• **Work instructions**:
Among the entries below, how many lines contain the string "класса"? Only the number is wanted.

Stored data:
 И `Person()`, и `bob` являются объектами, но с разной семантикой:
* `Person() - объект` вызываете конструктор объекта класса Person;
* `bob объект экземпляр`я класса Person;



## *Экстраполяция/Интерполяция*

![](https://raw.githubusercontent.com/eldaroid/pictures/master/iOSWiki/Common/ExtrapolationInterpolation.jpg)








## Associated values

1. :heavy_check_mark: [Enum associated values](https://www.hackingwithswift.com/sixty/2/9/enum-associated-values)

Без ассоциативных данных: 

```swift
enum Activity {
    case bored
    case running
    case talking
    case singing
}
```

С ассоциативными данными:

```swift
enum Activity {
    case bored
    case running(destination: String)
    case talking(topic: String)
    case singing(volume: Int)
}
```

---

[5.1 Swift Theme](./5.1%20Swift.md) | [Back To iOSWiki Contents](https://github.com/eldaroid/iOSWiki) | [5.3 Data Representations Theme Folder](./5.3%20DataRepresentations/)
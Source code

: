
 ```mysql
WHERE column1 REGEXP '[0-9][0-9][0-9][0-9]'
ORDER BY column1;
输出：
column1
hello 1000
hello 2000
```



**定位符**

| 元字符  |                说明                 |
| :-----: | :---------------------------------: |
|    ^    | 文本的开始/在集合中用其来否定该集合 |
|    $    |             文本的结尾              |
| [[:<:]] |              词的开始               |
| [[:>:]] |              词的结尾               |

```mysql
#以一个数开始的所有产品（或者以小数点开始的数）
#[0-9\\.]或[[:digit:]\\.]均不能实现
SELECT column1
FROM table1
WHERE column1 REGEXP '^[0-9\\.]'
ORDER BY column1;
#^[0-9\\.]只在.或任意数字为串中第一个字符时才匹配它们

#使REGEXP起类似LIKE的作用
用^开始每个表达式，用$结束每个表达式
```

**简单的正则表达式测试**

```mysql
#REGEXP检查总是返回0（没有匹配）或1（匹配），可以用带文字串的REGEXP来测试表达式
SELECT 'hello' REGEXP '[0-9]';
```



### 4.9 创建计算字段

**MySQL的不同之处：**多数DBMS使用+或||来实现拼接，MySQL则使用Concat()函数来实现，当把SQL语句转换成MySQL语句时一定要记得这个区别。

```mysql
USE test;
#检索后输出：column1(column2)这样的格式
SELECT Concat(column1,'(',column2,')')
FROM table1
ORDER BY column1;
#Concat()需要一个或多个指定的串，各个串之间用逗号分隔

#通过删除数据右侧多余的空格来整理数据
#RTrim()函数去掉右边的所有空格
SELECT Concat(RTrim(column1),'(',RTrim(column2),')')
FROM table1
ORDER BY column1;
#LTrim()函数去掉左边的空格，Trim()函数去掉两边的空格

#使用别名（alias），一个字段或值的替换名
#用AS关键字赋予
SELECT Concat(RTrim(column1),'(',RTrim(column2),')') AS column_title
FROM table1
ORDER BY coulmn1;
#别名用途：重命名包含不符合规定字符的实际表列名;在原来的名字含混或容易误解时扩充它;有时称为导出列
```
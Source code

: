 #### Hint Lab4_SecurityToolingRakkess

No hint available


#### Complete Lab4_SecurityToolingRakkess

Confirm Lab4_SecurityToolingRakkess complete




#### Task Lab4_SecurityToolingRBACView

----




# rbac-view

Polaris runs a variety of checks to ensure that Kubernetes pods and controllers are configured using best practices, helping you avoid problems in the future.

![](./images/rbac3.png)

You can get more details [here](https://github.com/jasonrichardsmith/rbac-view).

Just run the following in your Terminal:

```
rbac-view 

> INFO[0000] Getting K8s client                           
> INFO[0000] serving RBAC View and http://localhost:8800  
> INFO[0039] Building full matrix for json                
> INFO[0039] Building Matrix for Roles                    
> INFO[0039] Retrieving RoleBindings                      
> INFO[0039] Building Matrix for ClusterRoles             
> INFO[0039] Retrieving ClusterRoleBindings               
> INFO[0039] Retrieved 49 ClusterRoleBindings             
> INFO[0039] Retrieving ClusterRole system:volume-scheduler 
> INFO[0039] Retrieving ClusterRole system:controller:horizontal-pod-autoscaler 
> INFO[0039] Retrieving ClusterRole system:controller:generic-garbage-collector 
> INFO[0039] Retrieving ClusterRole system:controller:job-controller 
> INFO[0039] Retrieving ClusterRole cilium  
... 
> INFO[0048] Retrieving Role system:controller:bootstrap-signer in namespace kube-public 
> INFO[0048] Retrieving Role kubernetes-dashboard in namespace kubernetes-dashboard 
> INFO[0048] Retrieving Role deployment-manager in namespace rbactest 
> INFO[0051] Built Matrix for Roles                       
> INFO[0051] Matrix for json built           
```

• **Written reply**:
2